Pakistan cracks down on Lashkar

12/12/2008| IslamWeb

Pakistan shut offices and arrested scores of activists of an Islamic charity as international pressure mounted for firm action against militants blamed for the Mumbai attacks, officials said on Friday.

 
The overnight raids followed Pakistan announcing it would abide by a U.N. decision placing Hafiz Saeed, founder of the Lashkar-e-Taiba militant group, on its terrorism sanctions list of people and organizations linked to al Qaeda and the Taliban.
 
The action followed mounting pressure for action from India and the United States after the attack by gunmen that killed 179 people, including six Americans, in Mumbai last month.
 
U.S. Deputy Secretary of State John Negroponte met with Pakistani political leaders and army chief General Kayani before going to New Delhi on Friday, as Washington kept up intense diplomatic efforts partly aimed at keeping Pakistani-Indian relations from worsening.
 
Saeed, who founded Lashkar in 1990 and officially left it in 2001 just days before Pakistan banned it, has been put under house arrest, according to one of his spokesmen.
 
Three associates were also added to the U.N. list and will be subject to sanctions freezing assets and restricting travel, but a Pakistani television news channel reported one of them is dead and another has been in a Saudi jail for the past three years.
 
An intelligence official told Reuters that Maulana Masood Azhar, head of the Jaish-e-Mohammad group blamed with Lashkar for a 2001 attack on India's parliament, was also detained.
 
One close aide of Azhar's told Reuters: "I think they could have detained him to relieve pressure, but I don't know the exact whereabouts of the Maulana."
 
In Pakistani Kashmir's capital Muzaffarabad, police raided Jamaat-ud-Dawa, a charity regarded as a Lashkar front.
 
"On the orders of the Interior Ministry, we have sealed their main office and all their assets including two schools and a religious seminary and placed its regional head under house arrest," said Chaudhry Imtiaz, a top administration official.
 
Police raided JuD offices elsewhere in Pakistani Kashmir, as well as in several cities including Multan, Bahawalpur, Rahim Yar Khan, Lahore, Karachi and Quetta.

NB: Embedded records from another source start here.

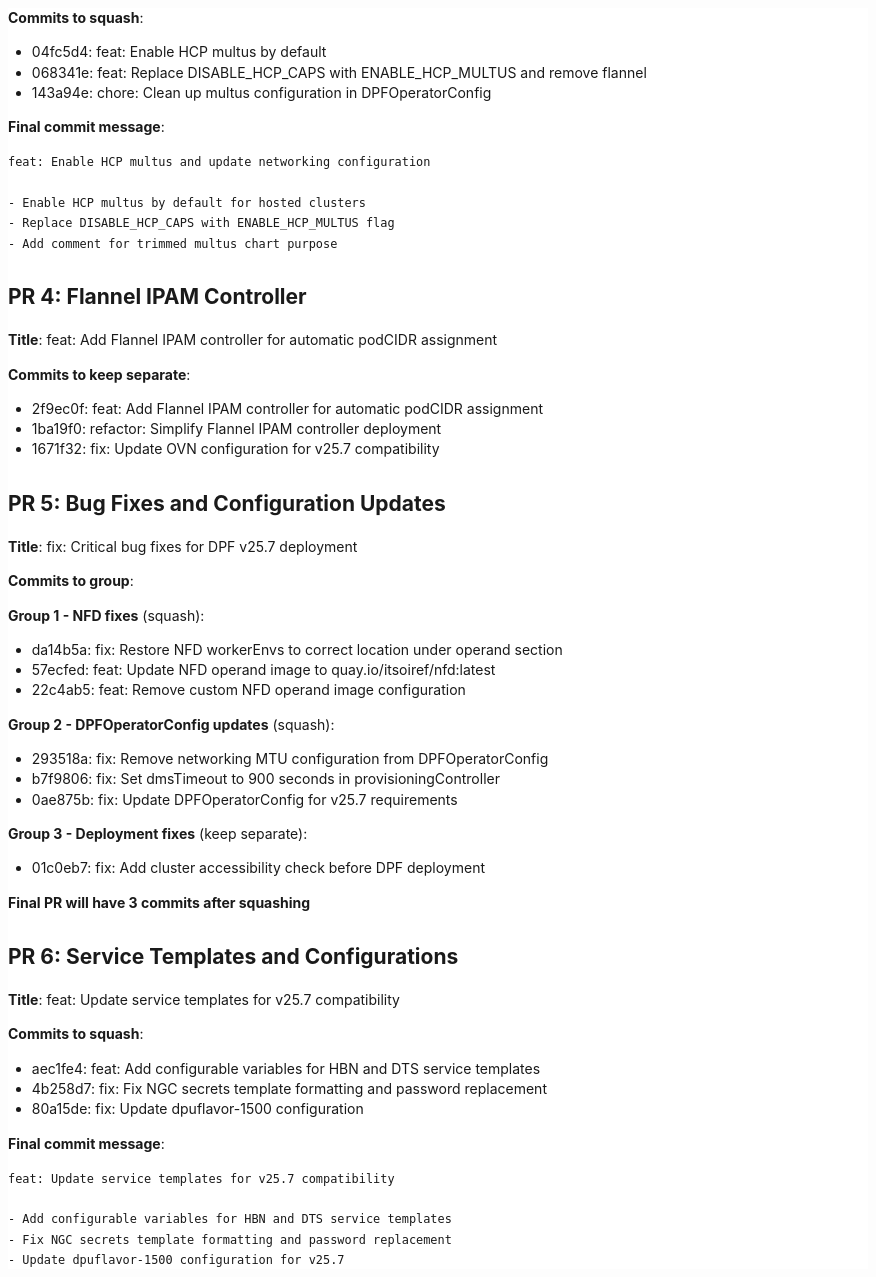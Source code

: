 **Commits to squash**:
- 04fc5d4: feat: Enable HCP multus by default
- 068341e: feat: Replace DISABLE_HCP_CAPS with ENABLE_HCP_MULTUS and remove flannel
- 143a94e: chore: Clean up multus configuration in DPFOperatorConfig

**Final commit message**:
```
feat: Enable HCP multus and update networking configuration

- Enable HCP multus by default for hosted clusters
- Replace DISABLE_HCP_CAPS with ENABLE_HCP_MULTUS flag
- Add comment for trimmed multus chart purpose
```

## PR 4: Flannel IPAM Controller
**Title**: feat: Add Flannel IPAM controller for automatic podCIDR assignment

**Commits to keep separate**:
- 2f9ec0f: feat: Add Flannel IPAM controller for automatic podCIDR assignment
- 1ba19f0: refactor: Simplify Flannel IPAM controller deployment
- 1671f32: fix: Update OVN configuration for v25.7 compatibility

## PR 5: Bug Fixes and Configuration Updates
**Title**: fix: Critical bug fixes for DPF v25.7 deployment

**Commits to group**:

**Group 1 - NFD fixes** (squash):
- da14b5a: fix: Restore NFD workerEnvs to correct location under operand section
- 57ecfed: feat: Update NFD operand image to quay.io/itsoiref/nfd:latest
- 22c4ab5: feat: Remove custom NFD operand image configuration

**Group 2 - DPFOperatorConfig updates** (squash):
- 293518a: fix: Remove networking MTU configuration from DPFOperatorConfig
- b7f9806: fix: Set dmsTimeout to 900 seconds in provisioningController
- 0ae875b: fix: Update DPFOperatorConfig for v25.7 requirements

**Group 3 - Deployment fixes** (keep separate):
- 01c0eb7: fix: Add cluster accessibility check before DPF deployment

**Final PR will have 3 commits after squashing**

## PR 6: Service Templates and Configurations
**Title**: feat: Update service templates for v25.7 compatibility

**Commits to squash**:
- aec1fe4: feat: Add configurable variables for HBN and DTS service templates
- 4b258d7: fix: Fix NGC secrets template formatting and password replacement
- 80a15de: fix: Update dpuflavor-1500 configuration

**Final commit message**:
```
feat: Update service templates for v25.7 compatibility

- Add configurable variables for HBN and DTS service templates
- Fix NGC secrets template formatting and password replacement
- Update dpuflavor-1500 configuration for v25.7
```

A Jamaat spokesman said 100 workers were arrested in North West Frontier Province alone.
 
The Jamaat-ud-Dawa's headquarters at a sprawling complex in the eastern town of Muridke appeared deserted. Officials said the office, schools and hospitals it ran there had shut on December 4.
 
A spokesman for Pakistan's central bank said late on Thursday that directives had been issued to banks to freeze JuD accounts and assets of the four men added to the U.N. sanctions list.
 
India wants more done
 
Television reports said the JuD would be banned though no official announcement has yet been made.
 
Indian Prime Minister Manmohan Singh told parliament on Thursday that Pakistan needed to do more.
 
"We have noted the reported steps that have been taken by Pakistan. But clearly much more needs to be done and the actions should be pursued to their local conclusion."
 
A Pakistani crackdown on Jaish and Lashkar after the 2001 attack on India's parliament was regarded as a sham, and India will be looking for more concrete and lasting action this time.
 
Analysts say the question is whether Pakistan's military would be willing to abandon support for groups who have helped them fight India in the past.
 
The new civilian government is less than nine months old and the army, while supportive of a transition to democracy, retains influence over foreign policy and national security strategy and tactics.
 
Pakistan has said it will fully cooperate with India and has started its own investigation against people and groups allegedly involved in Mumbai attacks, but said India has not provided any evidence of their involvement.
 
"Our own investigations cannot proceed beyond a certain point without provision of credible information and evidence pertaining to Mumbai attacks," Foreign Minister Shah Mehmood Qureshi said in a televised statement early on Friday.
 
Meantime Pakistani television news channels picked holes in the names placed on the U.N. sanctions list.
 
Geo News said Haji Muhammad Ashraf, Lashkar's finance chief, died in a hospital in southern city of Hyderabad in June 2002.
 
The report said Ashraf, 70, was arrested twice, once in connection with a car bomb outside the Sheraton Hotel in Karachi which killed 14 people, including 11 French engineers.
 
Geo also quoted an unnamed Jamaat leader as saying Haji Mahmoud Mohammad Ahmed Bahazaiq, described as a financier, has been in a Saudi jail for the past three years.
 
PHOTO CAPTION
 
Pakistani security officials gather outside the office of Jamaat-ud-Dawa in Hyderabad December 11, 2008.